Midnight by Dean R. Koontz

Half an inch.

“… because machines don’t die …”

Tommy could feel the faint, faint breeze stirred by the continuously moving electric blade.

“… machines are efficient and reliable. If you want to do well in the white man’s world, Little Chief, you must be like a machine.”

Runningdeer switched off the knife. He put it down.

He did not let go of Tommy.

Leaning close, he said, “If you wish to be great, if you wish to please the spirits and do what they ask of you when they send you the sign of the moonhawk, then you must be determined, relentless, cold, single-minded, uncaring of consequences, just like a machine.”

Thereafter, especially when they ate cactus candy together, they often talked of being as dedicated to a purpose and as reliable as a machine. As he approached puberty, Tommy’s dreams were less often filled with sexual references than with images of the moonhawk and with visions of people who looked normal on the outside but who were all wires and transistors and clicking metal switches on the inside.

In the summer of his twelfth year, after seven years in the Indian’s company, the boy learned what had happened to Runningdeer’s half-brothers. At least he learned some of it. He surmised the rest.

He and the Indian were sitting on the patio, having lunch and watching the rainbows that appeared and faded in the mist thrown up by the lawn sprinklers. He had asked about Runningdeer’s brothers a few times since that day at the workbench, more than a year and a half earlier, but the Indian had never answered him. This time, however, Runningdeer stared off toward the distant, hazy mountains and said, “This is a secret I tell you.”

“All right.”

“As secret as all the signs you’ve been given.”

“Sure.”

“Some white men, just college boys, got drunk and were cruising around, maybe looking for women, certainly looking for trouble. They met my brothers by accident, in a restaurant parking lot. One of my brothers was married, and his wife was with him, and the college boys started playing tease-the-Indians, but they also really liked the look of my brother’s wife. They wanted her and were drunk enough to think they could just take her. There was a fight. Five against my two brothers, they beat one to death with a tire iron. The other will never walk again. They took my brother’s wife with them, used her.”

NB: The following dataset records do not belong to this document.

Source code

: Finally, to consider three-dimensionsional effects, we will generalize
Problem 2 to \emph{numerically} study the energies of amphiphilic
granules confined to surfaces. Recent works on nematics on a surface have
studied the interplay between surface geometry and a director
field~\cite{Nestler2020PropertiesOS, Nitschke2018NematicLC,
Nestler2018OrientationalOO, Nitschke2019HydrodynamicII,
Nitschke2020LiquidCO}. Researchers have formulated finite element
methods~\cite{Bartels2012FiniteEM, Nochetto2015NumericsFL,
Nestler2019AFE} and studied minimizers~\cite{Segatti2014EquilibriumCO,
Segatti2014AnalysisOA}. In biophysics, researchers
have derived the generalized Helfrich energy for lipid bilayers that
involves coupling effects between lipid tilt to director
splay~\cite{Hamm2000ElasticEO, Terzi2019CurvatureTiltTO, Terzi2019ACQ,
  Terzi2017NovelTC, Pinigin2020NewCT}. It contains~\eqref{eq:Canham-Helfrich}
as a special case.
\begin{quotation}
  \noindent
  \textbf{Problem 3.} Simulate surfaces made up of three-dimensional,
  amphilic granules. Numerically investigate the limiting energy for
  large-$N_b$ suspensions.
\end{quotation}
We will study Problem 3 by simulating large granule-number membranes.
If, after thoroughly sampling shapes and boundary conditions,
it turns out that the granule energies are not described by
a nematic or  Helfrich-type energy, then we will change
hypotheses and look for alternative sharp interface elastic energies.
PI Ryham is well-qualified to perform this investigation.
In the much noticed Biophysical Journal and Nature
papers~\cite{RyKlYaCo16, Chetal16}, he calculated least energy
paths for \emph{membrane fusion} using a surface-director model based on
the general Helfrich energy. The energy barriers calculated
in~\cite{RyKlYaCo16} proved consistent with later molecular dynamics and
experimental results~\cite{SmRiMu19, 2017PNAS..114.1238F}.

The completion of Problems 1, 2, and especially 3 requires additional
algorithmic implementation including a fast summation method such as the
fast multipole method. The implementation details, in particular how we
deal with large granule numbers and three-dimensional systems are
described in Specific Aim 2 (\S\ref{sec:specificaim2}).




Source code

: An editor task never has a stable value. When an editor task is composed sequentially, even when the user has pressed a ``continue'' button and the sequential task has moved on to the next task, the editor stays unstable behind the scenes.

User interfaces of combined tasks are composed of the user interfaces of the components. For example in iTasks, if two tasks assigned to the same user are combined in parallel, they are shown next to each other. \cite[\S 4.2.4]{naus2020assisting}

Tommy was stunned by this revelation.

At last the boy said, ” I hate white men.”

Runningdeer laughed.

“I really do,” Tommy said. “What happened to those guys who did it? Are they in prison now?”

“No prison.” Runningdeer smiled at the boy. A fierce, humorless smile. “Their fathers were powerful men. Money. Influence. So the judge let them off for ‘insufficient evidence.'”

“My father should’ve been the judge. He wouldn’t let them off.”

“Wouldn’t he?” the Indian said.

“Never.”

“Are you so sure?”

Uneasily, Tommy said, “Well … sure I’m sure.”

The Indian was silent.

“I hate white men,” Tommy repeated, this time motivated more by a desire to curry favor with the Indian than by conviction.

Runningdeer laughed again and patted Tommy’s hand.

Near the end of that same summer, Runningdeer came to Tommy late on a blazing August day and, in a portentous and ominous voice, said, “There will be a full moon tonight, Little Chief. Go into the backyard and watch it for a while. I believe that tonight the sign will finally come, the most important sign of all.”

After moonrise, which came shortly after nightfall, Tommy went out and stood on the pool apron, where Runningdeer had shown him the self-devouring snake seven years earlier. He stared up at the lunar sphere for a long time, while an elongated reflection of it shimmered on the surface of the water in the swimming pool. It was a swollen yellow moon, still low in the sky and immense.

Soon the judge came out onto the patio, calling to him, and Tommy said, “Here.”

The judge joined him by the pool. “What’re you doing, Thomas?”

“I’m watching for …”

“For what?”

Just then Tommy saw the hawk silhouetted by the moon. For years he had been told he would see it one day, had been prepared for it and all that it would mean, and suddenly there it was, frozen for a moment in midflight against the round lunar lamp.